In a nutshell, the plan, which was approved on a 218-199 vote
today, would stop sequestration for the next federal fiscal year, fiscal year
2013. But it would do so by cutting non-defense spending (that’s the category
that includes education) even further over the long haul.

And, even in the first year, the cuts for “non-defense”
programs wouldn’t really be much smaller
under the House plan than they would have been under the much-dreaded
sequestration, according to an analysis by the Committee for Education Funding,
a lobbying coalition in Washington.

In fact, non-defense spending would be cut by a total of $27
billion overall, meaning that education would have to fight other programs for
a piece of a much smaller pie.

“It’s like they’re saying ‘we’re not going to amputate your
entire leg, we’re just going to cut it off above the knee,” said Joel Packer, the
executive director of the CEF, and all-around edu-budget smartypants.

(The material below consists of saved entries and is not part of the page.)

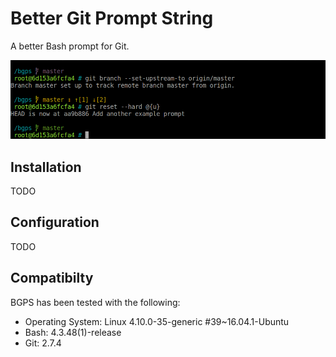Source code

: # Better Git Prompt String
A better Bash prompt for Git.

![demo](screenshots/demo.gif)

## Installation
TODO

## Configuration
TODO

## Compatibilty
BGPS has been tested with the following:
- Operating System: Linux 4.10.0-35-generic #39~16.04.1-Ubuntu
- Bash: 4.3.48(1)-release
- Git: 2.7.4
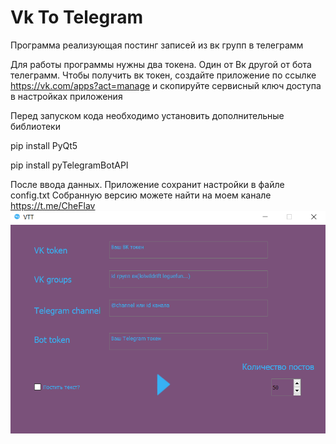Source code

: # Vk To Telegram
Программа реализующая постинг записей из вк групп в телеграмм

Для работы программы нужны два токена. Один от Вк другой от бота телеграмм.
Чтобы получить вк токен, создайте приложение по ссылке https://vk.com/apps?act=manage и скопируйте сервисный ключ доступа в настройках приложения

Перед запуском кода необходимо установить дополнительные библиотеки

pip install PyQt5

pip install pyTelegramBotAPI

После ввода данных. Приложение сохранит настройки в файле config.txt
Собранную версию можете найти на моем канале https://t.me/CheFlav
![alt text](image.png)
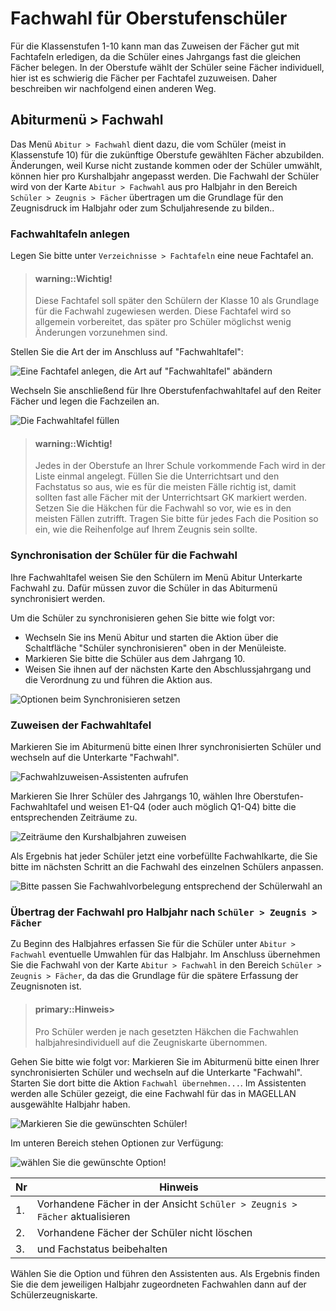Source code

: 
# Fachwahl für Oberstufenschüler

Für die Klassenstufen 1-10 kann man das Zuweisen der Fächer gut mit Fachtafeln erledigen, da die Schüler eines Jahrgangs fast die gleichen Fächer belegen. In der Oberstufe wählt der Schüler seine Fächer individuell, hier ist es schwierig die Fächer per Fachtafel zuzuweisen. Daher beschreiben wir nachfolgend einen anderen Weg.

## Abiturmenü > Fachwahl

Das Menü `Abitur > Fachwahl` dient dazu, die vom Schüler (meist in Klassenstufe 10) für die zukünftige Oberstufe gewählten Fächer abzubilden. 
Änderungen, weil Kurse nicht zustande kommen oder der Schüler umwählt, können hier pro Kurshalbjahr angepasst werden. Die Fachwahl der Schüler wird von der Karte `Abitur > Fachwahl` aus pro Halbjahr in den Bereich `Schüler > Zeugnis > Fächer` übertragen um die Grundlage für den Zeugnisdruck im Halbjahr oder zum Schuljahresende zu bilden..

### Fachwahltafeln anlegen

Legen Sie bitte unter `Verzeichnisse > Fachtafeln` eine neue Fachtafel an. 

> #### warning::Wichtig!
>
> Diese Fachtafel soll später den Schülern der Klasse 10 als Grundlage für die Fachwahl zugewiesen werden. Diese Fachtafel wird so allgemein vorbereitet, das später pro Schüler möglichst wenig Änderungen vorzunehmen sind.

Stellen Sie die Art der im Anschluss auf "Fachwahltafel":

![Eine Fachtafel anlegen, die Art auf "Fachwahltafel" abändern](images/fachwahltafelbeispiel.01.png)

Wechseln Sie anschließend für Ihre Oberstufenfachwahltafel auf den Reiter Fächer und legen die Fachzeilen an. 

![Die Fachwahltafel füllen](images/fachwahltafelbeispiel.02.png)

> #### warning::Wichtig!
>
> Jedes in der Oberstufe an Ihrer Schule vorkommende Fach wird in der Liste einmal angelegt. Füllen Sie die Unterrichtsart und den Fachstatus so aus, wie es für die meisten Fälle richtig ist, damit sollten fast alle Fächer mit der Unterrichtsart GK markiert werden. Setzen Sie die Häkchen für die Fachwahl so vor, wie es in den meisten Fällen zutrifft. Tragen Sie bitte für jedes Fach die Position so ein, wie die Reihenfolge auf Ihrem Zeugnis sein sollte.

### Synchronisation der Schüler für die Fachwahl

Ihre Fachwahltafel weisen Sie den Schülern im Menü Abitur Unterkarte Fachwahl zu. Dafür müssen zuvor die Schüler in das Abiturmenü synchronisiert werden. 

Um die Schüler zu synchronisieren gehen Sie bitte wie folgt vor:
* Wechseln Sie ins Menü Abitur und starten die Aktion über die Schaltfläche "Schüler synchronisieren" oben in der Menüleiste.
* Markieren Sie bitte die Schüler aus dem Jahrgang 10.
* Weisen Sie ihnen auf der nächsten Karte den Abschlussjahrgang und die Verordnung zu und führen die Aktion aus.

![Optionen beim Synchronisieren setzen](images/FW_sync.png)

### Zuweisen der Fachwahltafel

Markieren Sie im Abiturmenü bitte einen Ihrer synchronisierten Schüler und wechseln auf die Unterkarte "Fachwahl".

![Fachwahlzuweisen-Assistenten aufrufen](images/FW_zuweisen.01.png)

Markieren Sie Ihrer Schüler des Jahrgangs 10, wählen Ihre Oberstufen-Fachwahltafel und weisen E1-Q4  (oder auch möglich Q1-Q4) bitte die entsprechenden Zeiträume zu.

![Zeiträume den Kurshalbjahren zuweisen](images/FW_zuweisen.02.png)

Als Ergebnis hat jeder Schüler jetzt eine vorbefüllte Fachwahlkarte, die Sie bitte im nächsten Schritt an die Fachwahl des einzelnen Schülers anpassen. 

![Bitte passen Sie Fachwahlvorbelegung entsprechend der Schülerwahl an](images/FW_zuweisen.03.png)

### Übertrag der Fachwahl pro Halbjahr nach `Schüler > Zeugnis > Fächer`

Zu Beginn des Halbjahres erfassen Sie für die Schüler unter `Abitur > Fachwahl` eventuelle Umwahlen für das Halbjahr. Im Anschluss übernehmen Sie die Fachwahl von der Karte `Abitur > Fachwahl`  in den Bereich `Schüler > Zeugnis > Fächer`, da das die Grundlage für die spätere Erfassung der Zeugnisnoten ist.

> #### primary::Hinweis>
> Pro Schüler werden je nach gesetzten Häkchen die Fachwahlen halbjahresindividuell auf die Zeugniskarte übernommen.

Gehen Sie bitte wie folgt vor:
Markieren Sie im Abiturmenü bitte einen Ihrer synchronisierten Schüler und wechseln auf die Unterkarte "Fachwahl". Starten Sie dort bitte die Aktion `Fachwahl übernehmen...`. Im Assistenten werden alle Schüler gezeigt, die eine Fachwahl für das in MAGELLAN ausgewählte Halbjahr haben.

![Markieren Sie die gewünschten Schüler!](images/FW_zuweisen.04.png)

Im unteren Bereich stehen Optionen zur Verfügung:

![wählen Sie die gewünschte Option!](images/FW_zuweisen.05.png)

Nr|Hinweis
--|--
1.|Vorhandene Fächer in der Ansicht `Schüler > Zeugnis > Fächer` aktualisieren
2.|Vorhandene Fächer der Schüler nicht löschen
3.|und Fachstatus beibehalten

Wählen Sie die Option und führen den Assistenten aus. Als Ergebnis finden Sie die dem jeweiligen Halbjahr zugeordneten Fachwahlen dann auf der Schülerzeugniskarte.
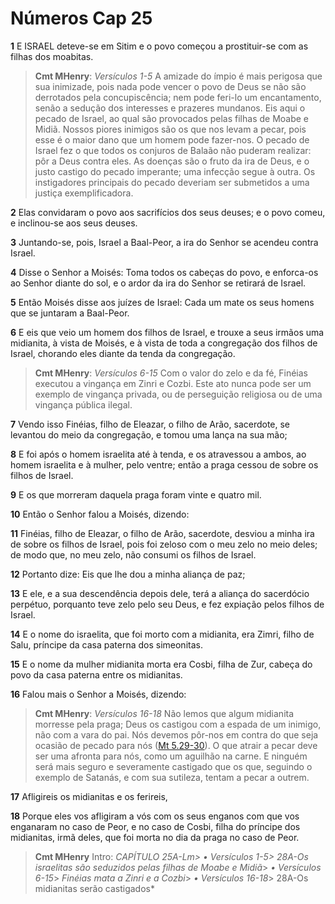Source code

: # Números Cap 25

**1** 	E ISRAEL deteve-se em Sitim e o povo começou a prostituir-se com as filhas dos moabitas.

> **Cmt MHenry**: *Versículos 1-5* A amizade do ímpio é mais perigosa que sua inimizade, pois nada pode vencer o povo de Deus se não são derrotados pela concupiscência; nem pode feri-lo um encantamento, senão a sedução dos interesses e prazeres mundanos. Eis aqui o pecado de Israel, ao qual são provocados pelas filhas de Moabe e Midiã. Nossos piores inimigos são os que nos levam a pecar, pois esse é o maior dano que um homem pode fazer-nos. O pecado de Israel fez o que todos os conjuros de Balaão não puderam realizar: pôr a Deus contra eles. As doenças são o fruto da ira de Deus, e o justo castigo do pecado imperante; uma infecção segue à outra. Os instigadores principais do pecado deveriam ser submetidos a uma justiça exemplificadora.

**2** 	Elas convidaram o povo aos sacrifícios dos seus deuses; e o povo comeu, e inclinou-se aos seus deuses.

**3** 	Juntando-se, pois, Israel a Baal-Peor, a ira do Senhor se acendeu contra Israel.

**4** 	Disse o Senhor a Moisés: Toma todos os cabeças do povo, e enforca-os ao Senhor diante do sol, e o ardor da ira do Senhor se retirará de Israel.

**5** 	Então Moisés disse aos juízes de Israel: Cada um mate os seus homens que se juntaram a Baal-Peor.

**6** 	E eis que veio um homem dos filhos de Israel, e trouxe a seus irmãos uma midianita, à vista de Moisés, e à vista de toda a congregação dos filhos de Israel, chorando eles diante da tenda da congregação.

> **Cmt MHenry**: *Versículos 6-15* Com o valor do zelo e da fé, Finéias executou a vingança em Zinri e Cozbi. Este ato nunca pode ser um exemplo de vingança privada, ou de perseguição religiosa ou de uma vingança pública ilegal.

**7** 	Vendo isso Finéias, filho de Eleazar, o filho de Arão, sacerdote, se levantou do meio da congregação, e tomou uma lança na sua mão;

**8** 	E foi após o homem israelita até à tenda, e os atravessou a ambos, ao homem israelita e à mulher, pelo ventre; então a praga cessou de sobre os filhos de Israel.

**9** 	E os que morreram daquela praga foram vinte e quatro mil.

**10** 	Então o Senhor falou a Moisés, dizendo:

**11** 	Finéias, filho de Eleazar, o filho de Arão, sacerdote, desviou a minha ira de sobre os filhos de Israel, pois foi zeloso com o meu zelo no meio deles; de modo que, no meu zelo, não consumi os filhos de Israel.

**12** 	Portanto dize: Eis que lhe dou a minha aliança de paz;

**13** 	E ele, e a sua descendência depois dele, terá a aliança do sacerdócio perpétuo, porquanto teve zelo pelo seu Deus, e fez expiação pelos filhos de Israel.

**14** 	E o nome do israelita, que foi morto com a midianita, era Zimri, filho de Salu, príncipe da casa paterna dos simeonitas.

**15** 	E o nome da mulher midianita morta era Cosbi, filha de Zur, cabeça do povo da casa paterna entre os midianitas.

**16** 	Falou mais o Senhor a Moisés, dizendo:

> **Cmt MHenry**: *Versículos 16-18* Não lemos que algum midianita morresse pela praga; Deus os castigou com a espada de um inimigo, não com a vara do pai. Nós devemos pôr-nos em contra do que seja ocasião de pecado para nós ([Mt 5.29-30](../40N-Mt/05.md#29)). O que atrair a pecar deve ser uma afronta para nós, como um aguilhão na carne. E ninguém será mais seguro e severamente castigado que os que, seguindo o exemplo de Satanás, e com sua sutileza, tentam a pecar a outrem.

**17** 	Afligireis os midianitas e os ferireis,

**18** 	Porque eles vos afligiram a vós com os seus enganos com que vos enganaram no caso de Peor, e no caso de Cosbi, filha do príncipe dos midianitas, irmã deles, que foi morta no dia da praga no caso de Peor.


> **Cmt MHenry** Intro: *CAPÍTULO 25A-Lm> *• Versículos 1-5*> 28A-Os israelitas são seduzidos pelas filhas de Moabe e Midiã*> *• Versículos 6-15*> *Finéias mata a Zinri e a Cozbi*> *• Versículos 16-18*> 28A-Os midianitas serão castigados*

After the first year, the outlook becomes even more bleak,
CEF found. In fact, in fiscal year 2014, the cuts for “non-defense” programs would be 19 percent,
more than double the amount under sequestration. The cuts for the “sequestration”
plan have been estimated at anywhere from 7.8 to 9.1 percent.

What’s more, the House legislation includes more immediate cuts
that affect programs for children, including the school lunch program, CEF argues.

President Barack Obama has pledged to veto the House legislation (which is unlikely to make it through the Democratically-controlled Senate anyway). The White House
essentially says that by sparing only defense Republican leaders are welching on a
deal they made last summer to raise the debt ceiling.

“The bill would break the agreement on
discretionary spending made in last summer’s budget agreement,” the Office of
Management and Budget said in a statement. “The bill relies entirely on
spending cuts that impose a particular burden on the middle-class and the most
vulnerable among us, while doing nothing to raise revenue from the most
affluent.”

But Republican leaders defended the choices in the bill,
saying that Washington can’t afford runaway spending and shouldn’t increase taxes during a still-shaky recovery.

"The House’s action
today replaces automatic defense cuts—cuts the Obama administration
accurately said were ‘devastating’ to our military—with sensible spending
cuts and reforms that reduce the deficit,” said Rep. John Boehner, the speaker of the House. For more on the GOP’s take on the legislation, check out this op-ed by Reps. Paul Ryan, R-Wisc., and Howard P. “Buck” McKeon, R-Calif., the former chairman of the House education committee.

Even though it’s very unlikely to become law under the
current administration, the House bill is still worth close attention, Packer said.

“They have laid out in explicit detail their alternative to
the sequester, and this will be their negotiating position,” as Congress works
to stave off the cuts, which might not be averted until well after the
presidential election,” he said. The White House laid out its own alternative to sequestration in its budget request. The Senate has yet to agree on a comprehensive plan.

And all of this is nothing new, Packer added. “It’s the same fight that we’ve been having
since day one of this Congress, which is should revenues be part of the picture [in trimming the deficit]
or not? That’s what made the two political parties at logger heads.”